# Intro



## Together25yrs (Nov 16, 2020)

I'm new to the site. I'm in a bit of a situation and I'd love to hear how others may have dealt with similar situations. Look forward to sharing with others.


----------



## Tasorundo (Apr 1, 2012)

Welcome aboard! Hopefully we can help or at least give you a sounding board.


----------



## bobert (Nov 22, 2018)

Together25yrs said:


> Same thing has happened to me, but it's my wife who has accused me of cheating. Same trust issues. We've been to counseling, but she insists that all the issues are mine. I don't think my wife has specific mental health issues, but she seems determined to find a reason to end our relationship after 25 years. I haven't always been the perfect husband, but I have never cheated on her and never would.

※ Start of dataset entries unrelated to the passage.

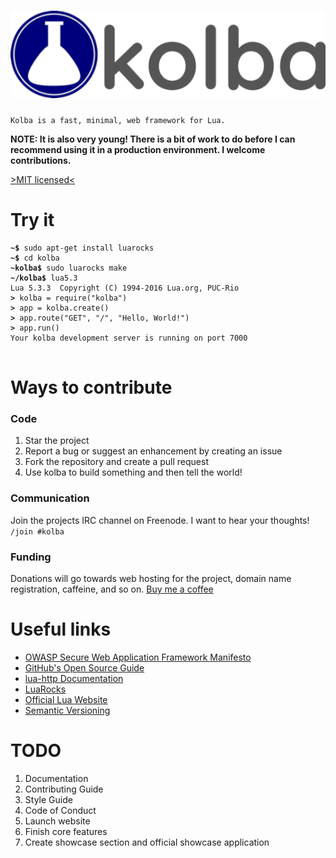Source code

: ![kolba logo](assets/kolba_blue_1_small.png)
======

``Kolba is a fast, minimal, web framework for Lua.``

**NOTE: It is also very young! There is a bit of work to do before I can recommend using it in a production environment. I welcome contributions.**

[>MIT licensed<](LICENSE)

# Try it
<pre>
<code><b>~$ </b>sudo apt-get install luarocks
<b>~$ </b>cd kolba
<b>~kolba$ </b>sudo luarocks make
<b>~/kolba$ </b>lua5.3
Lua 5.3.3  Copyright (C) 1994-2016 Lua.org, PUC-Rio
<b>> </b>kolba = require("kolba")
<b>> </b>app = kolba.create()
<b>> </b>app.route("GET", "/", "Hello, World!")
<b>> </b>app.run()
Your kolba development server is running on port 7000
</code>
</pre>

# Ways to contribute

### Code
1. Star the project
2. Report a bug or suggest an enhancement by creating an issue
3. Fork the repository and create a pull request
4. Use kolba to build something and then tell the world!

### Communication
Join the projects IRC channel on Freenode. I want to hear your thoughts! `/join #kolba`

### Funding
Donations will go towards web hosting for the project, domain name registration, caffeine, and so on.
[Buy me a coffee](ko-fi.com/kolbaproject)

# Useful links
- [OWASP Secure Web Application Framework Manifesto](https://www.owasp.org/index.php/Projects/OWASP_Secure_Web_Application_Framework_Manifesto/Releases/Current/Manifesto)
- [GitHub's Open Source Guide](https://opensource.guide/)
- [lua-http Documentation](https://daurnimator.github.io/lua-http/0.2/)
- [LuaRocks](https://luarocks.org/)
- [Official Lua Website](https://www.lua.org/)
- [Semantic Versioning](https://semver.org/)

# TODO
1. Documentation
2. Contributing Guide
3. Style Guide
4. Code of Conduct
5. Launch website
6. Finish core features
7. Create showcase section and official showcase application
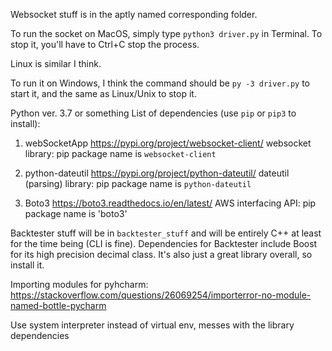 Websocket stuff is in the aptly named corresponding folder.

To run the socket on MacOS, simply type `python3 driver.py` in Terminal. To stop it, you'll have to Ctrl+C stop the
process.

Linux is similar I think.

To run it on Windows, I think the command should be `py -3 driver.py` to start it, and the same as Linux/Unix  to stop it.

Python ver. 3.7 or something
List of dependencies (use `pip` or `pip3` to install):

1. webSocketApp
https://pypi.org/project/websocket-client/
websocket library: pip package name is `websocket-client`

2. python-dateutil
https://pypi.org/project/python-dateutil/
dateutil (parsing) library: pip package name is `python-dateutil`

3. Boto3
https://boto3.readthedocs.io/en/latest/
AWS interfacing API: pip package name is 'boto3'

Backtester stuff will be in `backtester_stuff` and will be entirely C++ at least for the time being (CLI is fine).
Dependencies for Backtester include Boost for its high precision decimal class. It's also just a great library overall, so install it.

Importing modules for pyhcharm:
https://stackoverflow.com/questions/26069254/importerror-no-module-named-bottle-pycharm

Use system interpreter instead of virtual env, messes with the library dependencies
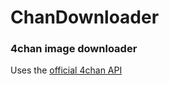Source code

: # ChanDownloader
### 4chan image downloader  
Uses the [official 4chan API](https://github.com/4chan/4chan-API)
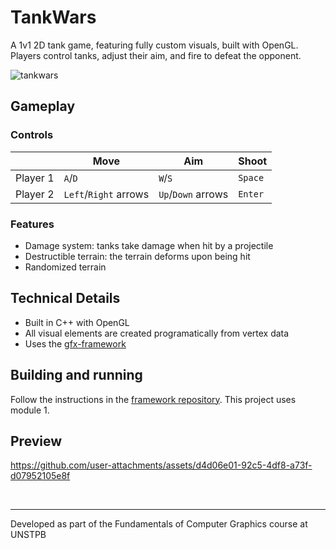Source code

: # TankWars

A 1v1 2D tank game, featuring fully custom visuals, built with OpenGL.
<br>
Players control tanks, adjust their aim, and fire to defeat the opponent.

![tankwars](https://github.com/user-attachments/assets/87ab9e99-6332-4415-86b6-44fd69f963a0)

## Gameplay

### Controls

|          | Move                  | Aim                | Shoot   |
|----------|-----------------------|--------------------|---------|
| Player 1 | `A`/`D`               | `W`/`S`            | `Space` |
| Player 2 | `Left`/`Right` arrows | `Up`/`Down` arrows | `Enter` |

### Features

- Damage system: tanks take damage when hit by a projectile
- Destructible terrain: the terrain deforms upon being hit
- Randomized terrain


## Technical Details

- Built in C++ with OpenGL
- All visual elements are created programatically from vertex data
- Uses the [gfx-framework](https://github.com/UPB-Graphics/gfx-framework)

## Building and running
Follow the instructions in the [framework repository](https://github.com/UPB-Graphics/gfx-framework?tab=readme-ov-file#gear-building). This project uses module 1. 

## Preview

https://github.com/user-attachments/assets/d4d06e01-92c5-4df8-a73f-d07952105e8f

<br>

***
Developed as part of the Fundamentals of Computer Graphics course at UNSTPB

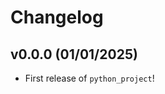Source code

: # Changelog

<!--next-version-placeholder-->

## v0.0.0 (01/01/2025)

- First release of `python_project`!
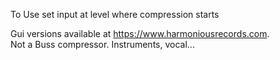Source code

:To Use set input at level where compression starts

Gui versions available at https://www.harmoniousrecords.com. <br>
Not a Buss compressor. Instruments, vocal...


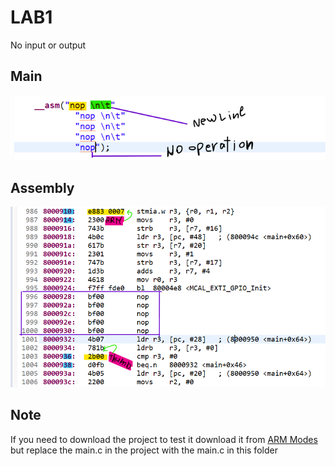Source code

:# LAB1
No input or output

## Main
![gitHub](https://github.com/MostafaEdrees11/Mastering_Embedded_System_Online_Diploma/blob/master/Unit14_Mastering%20ARM%20Cortex%20M3_4/Lesson3_ARM%20Inline%20Assembly/LAB1/Main%20File.PNG)

## Assembly
![gitHub](https://github.com/MostafaEdrees11/Mastering_Embedded_System_Online_Diploma/blob/master/Unit14_Mastering%20ARM%20Cortex%20M3_4/Lesson3_ARM%20Inline%20Assembly/LAB1/Assembly%20File.PNG)

## Note
If you need to download the project to test it download it
from [ARM Modes](https://github.com/MostafaEdrees11/Mastering_Embedded_System_Online_Diploma/tree/master/Unit14_Mastering%20ARM%20Cortex%20M3_4/Lesson2_ARM%20Modes)
but replace the main.c in the project with the main.c
in this folder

So she wants to end the marriage, but wants to make it seem like it was all your fault? I'd guess she either wants out and just doesn't want to take the blame and guilt, or she's cheating (especially since she thinks your marriage is lacking in intimacy) and wants you to be the bad guy that ruined the marriage.


----------



## Together25yrs (Nov 16, 2020)

I'm pretty sure she's not cheating, but she found some photos on my phone last week that upset her. They weren't naked pics or anything pornographic...just 10 pics of a female celebrity. She said that I chose the celebrity over her. Is that crazy? Am I crazy? I don't know what to think.


----------



## bobert (Nov 22, 2018)

Together25yrs said:


> I'm pretty sure she's not cheating, but she found some photos on my phone last week that upset her. They weren't naked pics or anything pornographic...just 10 pics of a female celebrity. She said that I chose the celebrity over her. Is that crazy? Am I crazy? I don't know what to think.

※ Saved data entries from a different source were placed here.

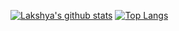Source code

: [![Lakshya's github stats](https://github-readme-stats.vercel.app/api?username=kumarlakshya24)](https://github.com/kumarlakshya24/hexo)
[![Top Langs](https://github-readme-stats.vercel.app/api/top-langs/?username=kumarlakshya24&langs_count=8)](https://github.com/kumarlakshya24/hexo)
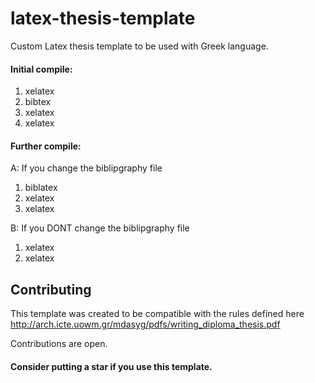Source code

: # latex-thesis-template

Custom Latex thesis template to be used with Greek language.

#### Initial compile:

1. xelatex
2. bibtex
3. xelatex
4. xelatex

#### Further compile:

A: If you change the biblipgraphy file

1. biblatex
2. xelatex
3. xelatex

B: If you DONT change the biblipgraphy file

1. xelatex
2. xelatex

## Contributing

This template was created to be  compatible with the rules defined here http://arch.icte.uowm.gr/mdasyg/pdfs/writing_diploma_thesis.pdf

Contributions are open.

#### Consider putting a star if you use this template.
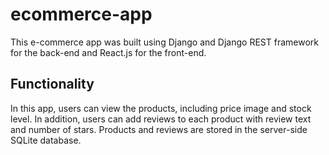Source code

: # ecommerce-app
This e-commerce app was built using Django and Django REST framework for the back-end and React.js for the front-end.

## Functionality
In this app, users can view the products, including price image and stock level.
In addition, users can add reviews to each product with review text and number of stars.
Products and reviews are stored in the server-side SQLite database.
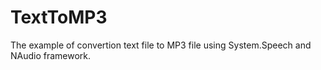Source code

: # TextToMP3
The example of convertion text file to MP3 file using System.Speech  and NAudio framework.

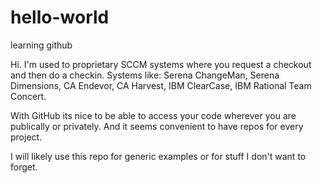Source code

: # hello-world
learning github

Hi.  I'm used to proprietary SCCM systems where you request a checkout and then do a checkin.  Systems like:  Serena ChangeMan, Serena Dimensions, CA Endevor, CA Harvest, IBM ClearCase, IBM Rational Team Concert.  

With GitHub its nice to be able to access your code wherever you are publically or privately.
And it seems convenient to have repos for every project.

I will likely use this repo for generic examples or for stuff I don't want to forget.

I'm not sure that's "choosing a celebrity over her", but _why_ did you download 10 pictures of a celebrity to your phone? Has there been past issues with looking at other women (IRL or online) or porn? 

If she isn't happy with your sex life and you're downloading images of other women, I can see that upsetting her and her feeling like you're not attracted to her. It's also possible she thinks you're cheating because you have a lower sex drive.


----------



## DownByTheRiver (Jul 2, 2020)

I'm not sure it's a real serious issue, but if your partner is nursing an obsession with a celebrity to the point where they're taking chances like that and going overboard, it could be something serious underlying it. Unhealthy obsession. And I guess it goes without saying he's probably masturbating to the celebrity.


----------



## Together25yrs (Nov 16, 2020)

bobert said:


> I'm not sure that's "choosing a celebrity over her", but _why_ did you download 10 pictures of a celebrity to your phone? Has there been past issues with looking at other women (IRL or online) or porn?
> 
> If she isn't happy with your sex life and you're downloading images of other women, I can see that upsetting her and her feeling like you're not attracted to her. It's also possible she thinks you're cheating because you have a lower sex drive.


I didn't download them. She looked at my browsing history. And no, there was no maturation involved. Sometimes you see an article about a pretty woman then check out some photos. Not everything is about sex, but how do explain that? Even typing it sounds like a BS excuse.


----------



## Together25yrs (Nov 16, 2020)

Darn spell check...no masturbation.


----------